Tout le monde est responsable. Dans mon livre Ces médicaments qui nous rendent malades (2009), j'explique que c'est quand même le médecin qui a le stylo, qui prescrit. Certains praticiens ont tendance à avoir la main lourde en jouant le principe de précaution. Mais aussi par faute de temps : pour ne pas avoir à tout expliquer, ils délivrent un peu trop rapidement les médicaments.

L'industrie pharmaceutique est aussi responsable. Son rôle est de fabriquer et de vendre au maximum des médicaments. Son marketing joue sur les peurs et pour rassurer le médecin elle lui dit qu'elle a les solutions comme, par exemple, les traitements contre l'ostéoporose. Le praticien est de cette manière incité à écouler les médicaments.  L'industrie pharmaceutique créée ainsi des malades.

Quand un jeune médecin sort de la faculté, il a de très bonnes connaissances sur le diagnostic mais sur la partie thérapeutique il n'a qu'un ou deux ans de cours sur dix ans d'études. Quand il s'installe, l'industrie pharmaceutique assure sa formation et son information. Il est influencé de façon déguisée, par l'intermédiaire des congrès avec un orateur rémunéré par un laboratoire pour faire un discours en faveur d'un traitement, ou de façon claire, par un visiteur médical, c'est à dire un représentant qui va venir dans son cabinet pour lui expliquer que face à telle maladie il a tel médicament pour le manipuler dans ses décisions. Il a été montré par différentes études que les généralistes qui reçoivent ces émissaires prescrivent plus que les autres. On ne lui apprend pas la réflexion mais les réflexes. Pendant 20 ans, j'ai moi-même été naïvement sous leur emprise. Jusqu'en 2003 et l'affaire Vioxx, cet anti-douleur et anti-inflammatoire que j'ai beaucoup prescrit et qui s'est révélé être mortel. Un médecin qui ne va pas chercher l'information ailleurs, dans la revue Prescrire, sur Internet ou dans des médias anglo-saxons, va être aisément influencé par l'industrie pharmaceutique.

Il y a aussi la mentalité un peu latine des Français qui se disent qu'après-tout, s'ils ont un médicament qui peut les soulager, pourquoi pas. La sécurité sociale n'arrange rien avec le remboursement à 100% et la couverture maladie universelle qui donnent l'impression aux consommateurs que cela ne leur coûte rien. Le contexte médiatique pousse également à la consommation.

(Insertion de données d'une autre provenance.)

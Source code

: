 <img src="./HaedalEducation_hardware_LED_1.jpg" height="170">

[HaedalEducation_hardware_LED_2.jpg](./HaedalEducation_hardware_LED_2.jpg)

Les campagnes grand public d'information, souvent financées par l'industrie pharmaceutique, encouragent l'augmentation des prescriptions.

Y-a-t-il un manque de communication entre les praticiens qui, tour-à-tour, ajoutent des traitements sans se concerter ?

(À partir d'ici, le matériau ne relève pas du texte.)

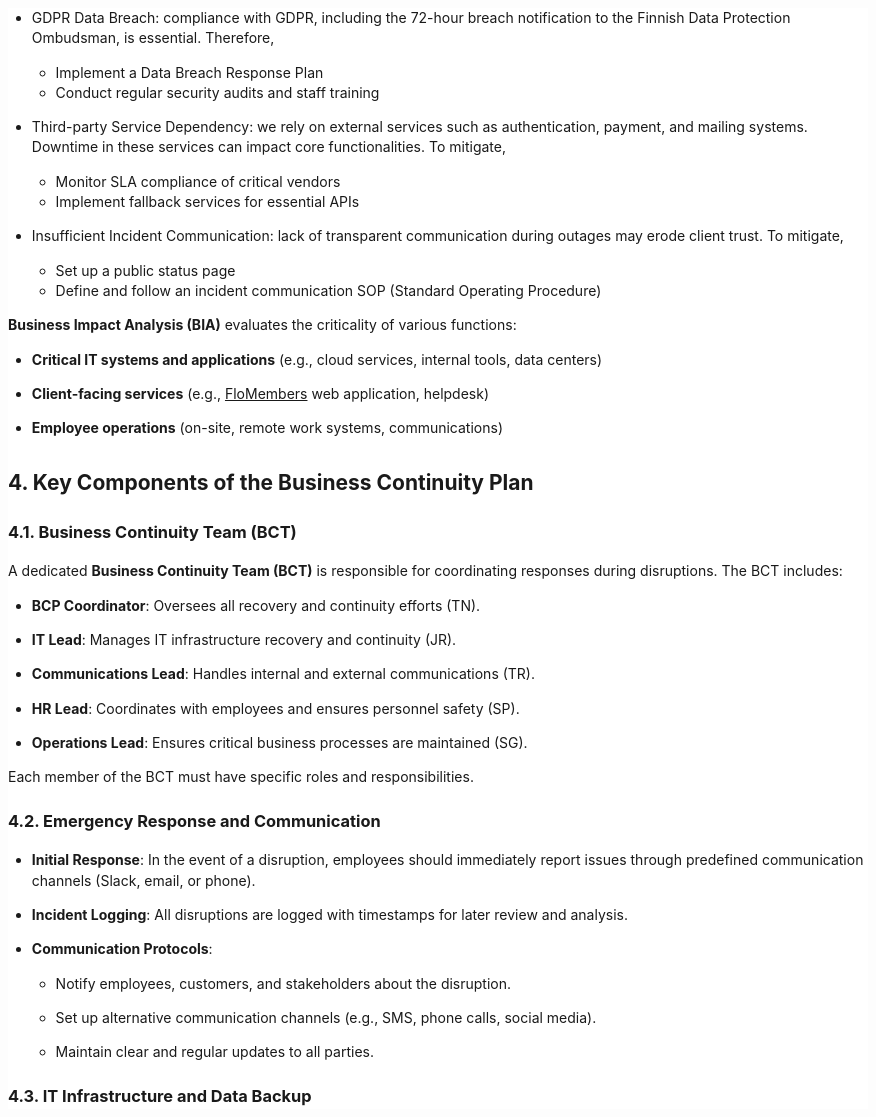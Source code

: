  *   GDPR Data Breach: compliance with GDPR, including the 72-hour breach notification to the Finnish Data Protection Ombudsman, is essential. Therefore,
     * Implement a Data Breach Response Plan
     * Conduct regular security audits and staff training

 *   Third-party Service Dependency: we rely on external services such as authentication, payment, and mailing systems. Downtime in these services can impact core functionalities. To mitigate,
     * Monitor SLA compliance of critical vendors
     * Implement fallback services for essential APIs 

 *   Insufficient Incident Communication: lack of transparent communication during outages may erode client trust. To mitigate,
     * Set up a public status page
     * Define and follow an incident communication SOP (Standard Operating Procedure)

**Business Impact Analysis (BIA)** evaluates the criticality of various functions:
    
 *   **Critical IT systems and applications** (e.g., cloud services, internal tools, data centers)
        
 *   **Client-facing services** (e.g., [FloMembers](https://flomembers.fi/en) web application, helpdesk)
        
 *   **Employee operations** (on-site, remote work systems, communications)

## 4. Key Components of the Business Continuity Plan

### 4.1. Business Continuity Team (BCT)

A dedicated **Business Continuity Team (BCT)** is responsible for coordinating responses during disruptions. The BCT includes:

*   **BCP Coordinator**: Oversees all recovery and continuity efforts (TN).

*   **IT Lead**: Manages IT infrastructure recovery and continuity (JR).

*   **Communications Lead**: Handles internal and external communications (TR).

*   **HR Lead**: Coordinates with employees and ensures personnel safety (SP).

*   **Operations Lead**: Ensures critical business processes are maintained (SG).

Each member of the BCT must have specific roles and responsibilities.

### 4.2. Emergency Response and Communication

*   **Initial Response**: In the event of a disruption, employees should immediately report issues through predefined communication channels (Slack, email, or phone).
    
*   **Incident Logging**: All disruptions are logged with timestamps for later review and analysis.
    
*   **Communication Protocols**:
    
    *   Notify employees, customers, and stakeholders about the disruption.
        
    *   Set up alternative communication channels (e.g., SMS, phone calls, social media).
        
    *   Maintain clear and regular updates to all parties.
        
### 4.3. IT Infrastructure and Data Backup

Les malades ne nous disent pas tout le temps qu'ils sont allés voir un spécialiste. Et après quand ils viennent nous voir et qu'on leur prescrit d'autres médicaments, s'il y a une interférence, on leur fait changer ces médicaments mais il est trop tard : la boîte est déjà achetée. Certains patients pratiquent aussi le nomadisme médical : ils vont voir plusieurs médecins pour remplir leurs armoires. Le médicament est en quelque sorte l'obscur objet du désir. Il est devenu pour certains un compagnon de vie, une habitude.